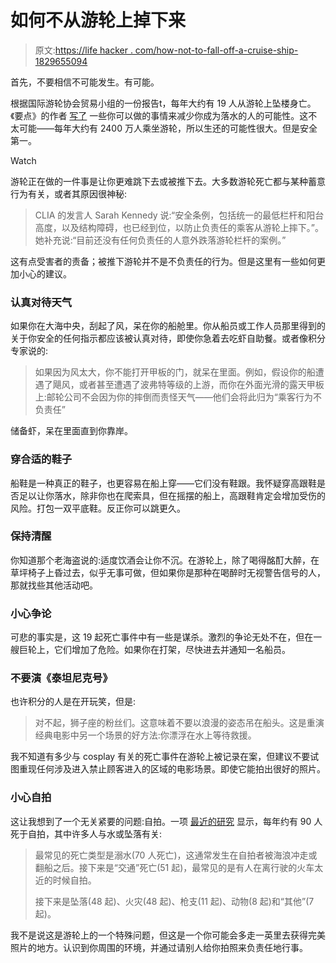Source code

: # 如何不从游轮上掉下来

> 原文:[https://life hacker . com/how-not-to-fall-off-a-cruise-ship-1829655094](https://lifehacker.com/how-not-to-fall-off-a-cruise-ship-1829655094)

首先，不要相信不可能发生。有可能。

根据国际游轮协会贸易小组的一份报告t，每年大约有 19 人从游轮上坠楼身亡。《要点》的作者 [写了](https://thepointsguy.com/news/how-to-avoid-falling-off-cruise-ship-going-overboard/) 一些你可以做的事情来减少你成为落水的人的可能性。这不太可能——每年大约有 2400 万人乘坐游轮，所以生还的可能性很大。但是安全第一。

Watch

游轮正在做的一件事是让你更难跳下去或被推下去。大多数游轮死亡都与某种蓄意行为有关，或者其原因很神秘:

> CLIA 的发言人 Sarah Kennedy 说:“安全条例，包括统一的最低栏杆和阳台高度，以及结构障碍，也已经到位，以防止负责任的乘客从游轮上摔下。”。她补充说:“目前还没有任何负责任的人意外跌落游轮栏杆的案例。”

这有点受害者的责备；被推下游轮并不是不负责任的行为。但是这里有一些如何更加小心的建议。

### 认真对待天气

如果你在大海中央，刮起了风，呆在你的船舱里。你从船员或工作人员那里得到的关于你安全的任何指示都应该被认真对待，即使你急着去吃虾自助餐。或者像积分专家说的:

> 如果因为风太大，你不能打开甲板的门，就呆在里面。例如，假设你的船遭遇了飓风，或者甚至遭遇了波弗特等级的上游，而你在外面光滑的露天甲板上:邮轮公司不会因为你的摔倒而责怪天气——他们会将此归为“乘客行为不负责任”

储备虾，呆在里面直到你靠岸。

### 穿合适的鞋子

船鞋是一种真正的鞋子，也更容易在船上穿——它们没有鞋跟。我怀疑穿高跟鞋是否足以让你落水，除非你也在爬索具，但在摇摆的船上，高跟鞋肯定会增加受伤的风险。打包一双平底鞋。反正你可以跳更久。

### 保持清醒

你知道那个老海盗说的:适度饮酒会让你不沉。在游轮上，除了喝得酩酊大醉，在草坪椅子上昏过去，似乎无事可做，但如果你是那种在喝醉时无视警告信号的人，那就找些其他活动吧。

### 小心争论

可悲的事实是，这 19 起死亡事件中有一些是谋杀。激烈的争论无处不在，但在一艘巨轮上，它们增加了危险。如果你在打架，尽快进去并通知一名船员。

### 不要演《泰坦尼克号》

也许积分的人是在开玩笑，但是:

> 对不起，狮子座的粉丝们。这意味着不要以浪漫的姿态吊在船头。这是重演经典电影中另一个场景的好方法:你漂浮在水上等待救援。

我不知道有多少与 cosplay 有关的死亡事件在游轮上被记录在案，但建议不要试图重现任何涉及进入禁止顾客进入的区域的电影场景。即使它能拍出很好的照片。

### 小心自拍

这让我想到了一个无关紧要的问题:自拍。一项 [最近的研究](https://www.minnpost.com/second-opinion/2018/10/more-than-90-people-die-annually-in-selfie-related-deaths-study-finds/) 显示，每年约有 90 人死于自拍，其中许多人与水或坠落有关:

> 最常见的死亡类型是溺水(70 人死亡)，这通常发生在自拍者被海浪冲走或翻船之后。接下来是“交通”死亡(51 起)，最常见的是有人在离行驶的火车太近的时候自拍。
> 
> 接下来是坠落(48 起)、火灾(48 起)、枪支(11 起)、动物(8 起)和“其他”(7 起)。

我不是说这是游轮上的一个特殊问题，但这是一个你可能会多走一英里去获得完美照片的地方。认识到你周围的环境，并通过请别人给你拍照来负责任地行事。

- _Exercise directions_
Pull out every line above that holds the word "ship".

- _Solution for this exercise_
> 原文:[https://life hacker . com/how-not-to-fall-off-a-cruise-ship-1829655094](https://lifehacker.com/how-not-to-fall-off-a-cruise-ship-1829655094)
根据国际游轮协会贸易小组的一份报告t，每年大约有 19 人从游轮上坠楼身亡。《要点》的作者 [写了](https://thepointsguy.com/news/how-to-avoid-falling-off-cruise-ship-going-overboard/) 一些你可以做的事情来减少你成为落水的人的可能性。这不太可能——每年大约有 2400 万人乘坐游轮，所以生还的可能性很大。但是安全第一。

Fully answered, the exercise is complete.